In grade six, I wish I had known to remember how strong and capable I was.

I would tell that girl to take note of everything in life that fascinates her, what she believes she will be when she grows up, how many friends she loves and how nice it feels to run in fresh cut grass. I would tell her to tuck those notes away in the small of her heart and to hold on to them to help get through the next few years.

I would have told that little girl that she is special, empathetic and sensitive and that those things are precious gifts, and to remember that those are gifts and not burdens.
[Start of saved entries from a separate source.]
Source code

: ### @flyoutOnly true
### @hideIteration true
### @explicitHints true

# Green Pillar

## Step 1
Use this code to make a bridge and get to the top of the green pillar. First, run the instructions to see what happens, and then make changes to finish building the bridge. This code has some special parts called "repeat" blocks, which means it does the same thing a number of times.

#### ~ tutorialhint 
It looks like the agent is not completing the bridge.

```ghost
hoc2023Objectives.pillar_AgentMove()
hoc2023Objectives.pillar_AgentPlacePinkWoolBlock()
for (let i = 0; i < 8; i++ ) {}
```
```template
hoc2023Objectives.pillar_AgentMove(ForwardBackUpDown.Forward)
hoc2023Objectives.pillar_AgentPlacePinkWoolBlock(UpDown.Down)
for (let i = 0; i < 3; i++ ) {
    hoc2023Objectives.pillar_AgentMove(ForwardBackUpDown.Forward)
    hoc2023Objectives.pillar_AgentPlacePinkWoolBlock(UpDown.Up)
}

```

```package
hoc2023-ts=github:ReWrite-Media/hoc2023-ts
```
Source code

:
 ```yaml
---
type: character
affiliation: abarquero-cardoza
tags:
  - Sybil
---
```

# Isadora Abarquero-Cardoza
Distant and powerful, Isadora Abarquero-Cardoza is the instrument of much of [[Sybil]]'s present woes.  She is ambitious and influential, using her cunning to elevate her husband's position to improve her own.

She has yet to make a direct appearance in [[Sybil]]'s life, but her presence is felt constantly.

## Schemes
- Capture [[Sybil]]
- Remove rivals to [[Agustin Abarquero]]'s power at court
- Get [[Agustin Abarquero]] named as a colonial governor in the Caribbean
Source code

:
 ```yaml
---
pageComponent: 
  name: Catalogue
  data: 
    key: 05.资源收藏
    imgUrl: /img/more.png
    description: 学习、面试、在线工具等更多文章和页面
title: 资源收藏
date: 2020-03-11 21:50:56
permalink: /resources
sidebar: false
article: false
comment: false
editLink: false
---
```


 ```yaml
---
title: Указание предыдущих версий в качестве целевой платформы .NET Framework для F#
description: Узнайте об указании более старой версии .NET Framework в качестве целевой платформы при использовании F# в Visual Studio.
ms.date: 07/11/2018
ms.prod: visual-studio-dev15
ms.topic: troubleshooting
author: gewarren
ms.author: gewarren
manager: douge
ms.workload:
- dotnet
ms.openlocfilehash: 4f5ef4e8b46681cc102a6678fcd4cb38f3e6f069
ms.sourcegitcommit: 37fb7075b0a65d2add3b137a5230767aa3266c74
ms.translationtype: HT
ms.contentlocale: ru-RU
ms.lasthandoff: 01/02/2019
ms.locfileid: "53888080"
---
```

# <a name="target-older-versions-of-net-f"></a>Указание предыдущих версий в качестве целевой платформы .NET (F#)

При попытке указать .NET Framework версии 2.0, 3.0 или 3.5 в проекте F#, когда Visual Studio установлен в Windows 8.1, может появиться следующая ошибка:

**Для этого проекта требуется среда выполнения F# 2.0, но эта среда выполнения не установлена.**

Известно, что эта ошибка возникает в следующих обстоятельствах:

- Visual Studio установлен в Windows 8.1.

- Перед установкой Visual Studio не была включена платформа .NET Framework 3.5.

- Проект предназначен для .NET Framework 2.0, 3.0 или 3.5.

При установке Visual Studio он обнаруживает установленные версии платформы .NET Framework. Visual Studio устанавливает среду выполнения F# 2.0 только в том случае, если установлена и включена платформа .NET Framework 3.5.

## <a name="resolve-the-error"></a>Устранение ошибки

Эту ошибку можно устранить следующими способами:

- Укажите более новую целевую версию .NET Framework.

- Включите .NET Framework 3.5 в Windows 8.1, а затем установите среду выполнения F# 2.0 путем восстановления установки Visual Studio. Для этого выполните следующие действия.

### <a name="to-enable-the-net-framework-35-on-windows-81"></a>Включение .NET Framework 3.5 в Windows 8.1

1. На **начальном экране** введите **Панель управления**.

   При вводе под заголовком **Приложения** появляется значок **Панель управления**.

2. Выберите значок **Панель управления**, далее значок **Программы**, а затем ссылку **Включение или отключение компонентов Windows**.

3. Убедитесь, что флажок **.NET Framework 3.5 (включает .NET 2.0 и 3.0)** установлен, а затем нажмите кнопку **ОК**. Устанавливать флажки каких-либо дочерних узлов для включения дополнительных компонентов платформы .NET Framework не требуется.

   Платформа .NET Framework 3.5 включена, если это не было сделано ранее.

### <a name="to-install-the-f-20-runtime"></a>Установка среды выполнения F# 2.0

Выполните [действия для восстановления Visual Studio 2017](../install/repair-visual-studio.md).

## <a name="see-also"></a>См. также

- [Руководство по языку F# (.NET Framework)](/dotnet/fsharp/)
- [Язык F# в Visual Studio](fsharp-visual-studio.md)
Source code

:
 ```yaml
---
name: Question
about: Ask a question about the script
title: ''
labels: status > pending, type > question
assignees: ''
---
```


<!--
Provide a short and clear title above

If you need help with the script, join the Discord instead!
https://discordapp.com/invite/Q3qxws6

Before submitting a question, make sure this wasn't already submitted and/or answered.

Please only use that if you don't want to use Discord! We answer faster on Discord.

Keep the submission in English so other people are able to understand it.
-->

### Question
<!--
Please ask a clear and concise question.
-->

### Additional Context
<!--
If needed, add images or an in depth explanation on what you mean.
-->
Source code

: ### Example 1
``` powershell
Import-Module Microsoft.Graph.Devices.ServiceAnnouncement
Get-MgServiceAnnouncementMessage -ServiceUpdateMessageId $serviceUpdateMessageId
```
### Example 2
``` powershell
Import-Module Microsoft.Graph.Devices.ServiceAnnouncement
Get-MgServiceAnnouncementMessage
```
I would tell her that I loved her so much and that I saw her as a passionate, social and happy individual. I would tell her to keep fighting, even when she feels like giving up, to fight like hell through each day and that I’m sorry she is going to feel so much in the next few years. And she would probably look at me with confusion, but in time it would all make sense.

What I wish I knew in grade 10:

I wish I knew feeling sensitive and empathetic is not a burden, it’s a gift. I would tell that 16-year-old version of me the very things that make her nervous and anxious now, talking to people and relating to people, will be the basis to the stories she will write. I would tell her all those thoughts that told her to shut people out, that she had no worth, that she has no talent and that she was socially inept, were only thoughts – not reality.

“Reach out your hand!” I would shout. “Find the courage to say ‘help me!’”

“You are not alone,” I would whisper. However, instead of those, I listened as people complained I had changed, feeling guilty that I was no longer “that confident, social butterfly” I was in my childhood. I would believe what I learned in sexual health class ,that my sadness and terror of social situations were a product of my changing puberty — it’s just a phase, it’s just hormones.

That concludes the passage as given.